** The task **
The response must reproduce every record in full.

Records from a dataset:
____
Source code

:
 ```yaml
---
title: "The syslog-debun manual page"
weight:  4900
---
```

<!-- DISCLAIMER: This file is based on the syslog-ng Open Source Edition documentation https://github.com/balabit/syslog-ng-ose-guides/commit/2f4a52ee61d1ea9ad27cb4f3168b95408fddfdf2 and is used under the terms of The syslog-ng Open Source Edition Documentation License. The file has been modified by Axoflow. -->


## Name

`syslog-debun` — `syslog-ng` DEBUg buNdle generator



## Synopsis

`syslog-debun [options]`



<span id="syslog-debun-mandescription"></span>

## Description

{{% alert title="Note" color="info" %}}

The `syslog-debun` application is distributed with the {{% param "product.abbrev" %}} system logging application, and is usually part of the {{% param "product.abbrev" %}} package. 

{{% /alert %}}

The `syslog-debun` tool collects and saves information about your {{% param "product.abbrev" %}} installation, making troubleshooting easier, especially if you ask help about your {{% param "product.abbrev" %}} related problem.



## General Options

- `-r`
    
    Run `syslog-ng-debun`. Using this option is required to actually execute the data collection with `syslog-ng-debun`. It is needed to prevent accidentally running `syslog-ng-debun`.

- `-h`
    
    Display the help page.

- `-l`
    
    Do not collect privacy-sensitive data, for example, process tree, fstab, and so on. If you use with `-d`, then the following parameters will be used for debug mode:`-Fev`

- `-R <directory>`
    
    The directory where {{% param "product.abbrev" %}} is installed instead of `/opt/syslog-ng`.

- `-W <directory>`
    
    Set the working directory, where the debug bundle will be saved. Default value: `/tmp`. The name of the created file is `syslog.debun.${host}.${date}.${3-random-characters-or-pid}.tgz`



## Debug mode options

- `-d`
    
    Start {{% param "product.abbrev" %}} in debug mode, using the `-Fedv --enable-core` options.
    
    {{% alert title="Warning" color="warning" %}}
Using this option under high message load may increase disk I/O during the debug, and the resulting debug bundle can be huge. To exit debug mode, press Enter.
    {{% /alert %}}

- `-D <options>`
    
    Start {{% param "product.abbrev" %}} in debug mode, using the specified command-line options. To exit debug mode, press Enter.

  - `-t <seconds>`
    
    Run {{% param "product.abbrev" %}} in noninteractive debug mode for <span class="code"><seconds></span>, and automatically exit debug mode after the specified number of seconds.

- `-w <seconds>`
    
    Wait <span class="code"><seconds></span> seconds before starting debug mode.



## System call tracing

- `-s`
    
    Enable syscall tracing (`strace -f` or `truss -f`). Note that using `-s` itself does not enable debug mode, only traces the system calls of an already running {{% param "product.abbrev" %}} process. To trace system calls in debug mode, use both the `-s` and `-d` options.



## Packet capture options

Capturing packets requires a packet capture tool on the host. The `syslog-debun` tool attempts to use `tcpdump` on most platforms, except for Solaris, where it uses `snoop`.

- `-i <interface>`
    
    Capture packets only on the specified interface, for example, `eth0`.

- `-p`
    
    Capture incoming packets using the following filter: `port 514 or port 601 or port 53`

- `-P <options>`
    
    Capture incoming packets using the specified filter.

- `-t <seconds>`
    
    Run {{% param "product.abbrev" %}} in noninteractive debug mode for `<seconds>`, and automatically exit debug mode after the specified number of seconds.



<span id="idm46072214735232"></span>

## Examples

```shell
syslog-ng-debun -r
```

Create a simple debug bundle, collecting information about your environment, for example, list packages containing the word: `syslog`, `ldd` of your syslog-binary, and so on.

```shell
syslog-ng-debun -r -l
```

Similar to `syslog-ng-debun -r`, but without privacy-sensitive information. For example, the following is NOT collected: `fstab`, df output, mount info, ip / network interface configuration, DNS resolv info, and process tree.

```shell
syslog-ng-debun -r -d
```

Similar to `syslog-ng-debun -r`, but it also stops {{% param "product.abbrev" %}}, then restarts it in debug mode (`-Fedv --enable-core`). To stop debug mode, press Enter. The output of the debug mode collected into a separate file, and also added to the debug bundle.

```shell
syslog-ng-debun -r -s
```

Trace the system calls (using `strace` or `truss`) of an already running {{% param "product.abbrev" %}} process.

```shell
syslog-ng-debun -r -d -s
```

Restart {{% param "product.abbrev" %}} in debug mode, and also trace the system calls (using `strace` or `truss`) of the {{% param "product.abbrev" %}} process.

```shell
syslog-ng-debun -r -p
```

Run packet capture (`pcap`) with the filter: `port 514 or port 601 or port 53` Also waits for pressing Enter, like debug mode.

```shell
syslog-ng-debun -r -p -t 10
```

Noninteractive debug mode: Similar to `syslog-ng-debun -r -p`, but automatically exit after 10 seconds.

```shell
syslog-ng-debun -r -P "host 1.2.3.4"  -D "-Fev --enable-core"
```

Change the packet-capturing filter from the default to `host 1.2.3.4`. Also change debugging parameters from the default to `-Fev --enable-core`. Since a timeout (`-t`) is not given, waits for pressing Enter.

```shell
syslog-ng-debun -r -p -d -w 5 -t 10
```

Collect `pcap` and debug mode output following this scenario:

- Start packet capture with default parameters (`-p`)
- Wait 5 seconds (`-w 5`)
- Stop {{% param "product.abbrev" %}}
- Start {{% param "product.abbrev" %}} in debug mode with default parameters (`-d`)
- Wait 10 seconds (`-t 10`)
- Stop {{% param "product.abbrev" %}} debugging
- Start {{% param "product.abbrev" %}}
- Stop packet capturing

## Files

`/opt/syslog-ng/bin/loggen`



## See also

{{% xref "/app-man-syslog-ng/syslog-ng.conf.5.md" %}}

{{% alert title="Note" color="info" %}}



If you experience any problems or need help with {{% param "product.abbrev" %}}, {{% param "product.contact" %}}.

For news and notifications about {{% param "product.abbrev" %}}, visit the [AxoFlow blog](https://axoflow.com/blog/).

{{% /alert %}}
____
** Result of this task **
Source code

:
 ```yaml
---
title: "The syslog-debun manual page"
weight:  4900
---
```

<!-- DISCLAIMER: This file is based on the syslog-ng Open Source Edition documentation https://github.com/balabit/syslog-ng-ose-guides/commit/2f4a52ee61d1ea9ad27cb4f3168b95408fddfdf2 and is used under the terms of The syslog-ng Open Source Edition Documentation License. The file has been modified by Axoflow. -->


## Name

`syslog-debun` — `syslog-ng` DEBUg buNdle generator



## Synopsis

`syslog-debun [options]`



<span id="syslog-debun-mandescription"></span>

## Description

{{% alert title="Note" color="info" %}}

The `syslog-debun` application is distributed with the {{% param "product.abbrev" %}} system logging application, and is usually part of the {{% param "product.abbrev" %}} package. 

{{% /alert %}}

The `syslog-debun` tool collects and saves information about your {{% param "product.abbrev" %}} installation, making troubleshooting easier, especially if you ask help about your {{% param "product.abbrev" %}} related problem.



## General Options

- `-r`
    
    Run `syslog-ng-debun`. Using this option is required to actually execute the data collection with `syslog-ng-debun`. It is needed to prevent accidentally running `syslog-ng-debun`.

- `-h`
    
    Display the help page.

- `-l`
    
    Do not collect privacy-sensitive data, for example, process tree, fstab, and so on. If you use with `-d`, then the following parameters will be used for debug mode:`-Fev`

- `-R <directory>`
    
    The directory where {{% param "product.abbrev" %}} is installed instead of `/opt/syslog-ng`.

- `-W <directory>`
    
    Set the working directory, where the debug bundle will be saved. Default value: `/tmp`. The name of the created file is `syslog.debun.${host}.${date}.${3-random-characters-or-pid}.tgz`



## Debug mode options

- `-d`
    
    Start {{% param "product.abbrev" %}} in debug mode, using the `-Fedv --enable-core` options.
    
    {{% alert title="Warning" color="warning" %}}
Using this option under high message load may increase disk I/O during the debug, and the resulting debug bundle can be huge. To exit debug mode, press Enter.
    {{% /alert %}}

- `-D <options>`
    
    Start {{% param "product.abbrev" %}} in debug mode, using the specified command-line options. To exit debug mode, press Enter.

  - `-t <seconds>`
    
    Run {{% param "product.abbrev" %}} in noninteractive debug mode for <span class="code"><seconds></span>, and automatically exit debug mode after the specified number of seconds.

- `-w <seconds>`
    
    Wait <span class="code"><seconds></span> seconds before starting debug mode.



## System call tracing

- `-s`
    
    Enable syscall tracing (`strace -f` or `truss -f`). Note that using `-s` itself does not enable debug mode, only traces the system calls of an already running {{% param "product.abbrev" %}} process. To trace system calls in debug mode, use both the `-s` and `-d` options.



## Packet capture options

Capturing packets requires a packet capture tool on the host. The `syslog-debun` tool attempts to use `tcpdump` on most platforms, except for Solaris, where it uses `snoop`.

- `-i <interface>`
    
    Capture packets only on the specified interface, for example, `eth0`.

- `-p`
    
    Capture incoming packets using the following filter: `port 514 or port 601 or port 53`

- `-P <options>`
    
    Capture incoming packets using the specified filter.

- `-t <seconds>`
    
    Run {{% param "product.abbrev" %}} in noninteractive debug mode for `<seconds>`, and automatically exit debug mode after the specified number of seconds.



<span id="idm46072214735232"></span>

## Examples

```shell
syslog-ng-debun -r
```

Create a simple debug bundle, collecting information about your environment, for example, list packages containing the word: `syslog`, `ldd` of your syslog-binary, and so on.

```shell
syslog-ng-debun -r -l
```

Similar to `syslog-ng-debun -r`, but without privacy-sensitive information. For example, the following is NOT collected: `fstab`, df output, mount info, ip / network interface configuration, DNS resolv info, and process tree.

```shell
syslog-ng-debun -r -d
```

Similar to `syslog-ng-debun -r`, but it also stops {{% param "product.abbrev" %}}, then restarts it in debug mode (`-Fedv --enable-core`). To stop debug mode, press Enter. The output of the debug mode collected into a separate file, and also added to the debug bundle.

```shell
syslog-ng-debun -r -s
```

Trace the system calls (using `strace` or `truss`) of an already running {{% param "product.abbrev" %}} process.

```shell
syslog-ng-debun -r -d -s
```

Restart {{% param "product.abbrev" %}} in debug mode, and also trace the system calls (using `strace` or `truss`) of the {{% param "product.abbrev" %}} process.

```shell
syslog-ng-debun -r -p
```

Run packet capture (`pcap`) with the filter: `port 514 or port 601 or port 53` Also waits for pressing Enter, like debug mode.

```shell
syslog-ng-debun -r -p -t 10
```

Noninteractive debug mode: Similar to `syslog-ng-debun -r -p`, but automatically exit after 10 seconds.

```shell
syslog-ng-debun -r -P "host 1.2.3.4"  -D "-Fev --enable-core"
```

Change the packet-capturing filter from the default to `host 1.2.3.4`. Also change debugging parameters from the default to `-Fev --enable-core`. Since a timeout (`-t`) is not given, waits for pressing Enter.

```shell
syslog-ng-debun -r -p -d -w 5 -t 10
```

Collect `pcap` and debug mode output following this scenario:

- Start packet capture with default parameters (`-p`)
- Wait 5 seconds (`-w 5`)
- Stop {{% param "product.abbrev" %}}
- Start {{% param "product.abbrev" %}} in debug mode with default parameters (`-d`)
- Wait 10 seconds (`-t 10`)
- Stop {{% param "product.abbrev" %}} debugging
- Start {{% param "product.abbrev" %}}
- Stop packet capturing

## Files

`/opt/syslog-ng/bin/loggen`



## See also

{{% xref "/app-man-syslog-ng/syslog-ng.conf.5.md" %}}

{{% alert title="Note" color="info" %}}



If you experience any problems or need help with {{% param "product.abbrev" %}}, {{% param "product.contact" %}}.

For news and notifications about {{% param "product.abbrev" %}}, visit the [AxoFlow blog](https://axoflow.com/blog/).

{{% /alert %}}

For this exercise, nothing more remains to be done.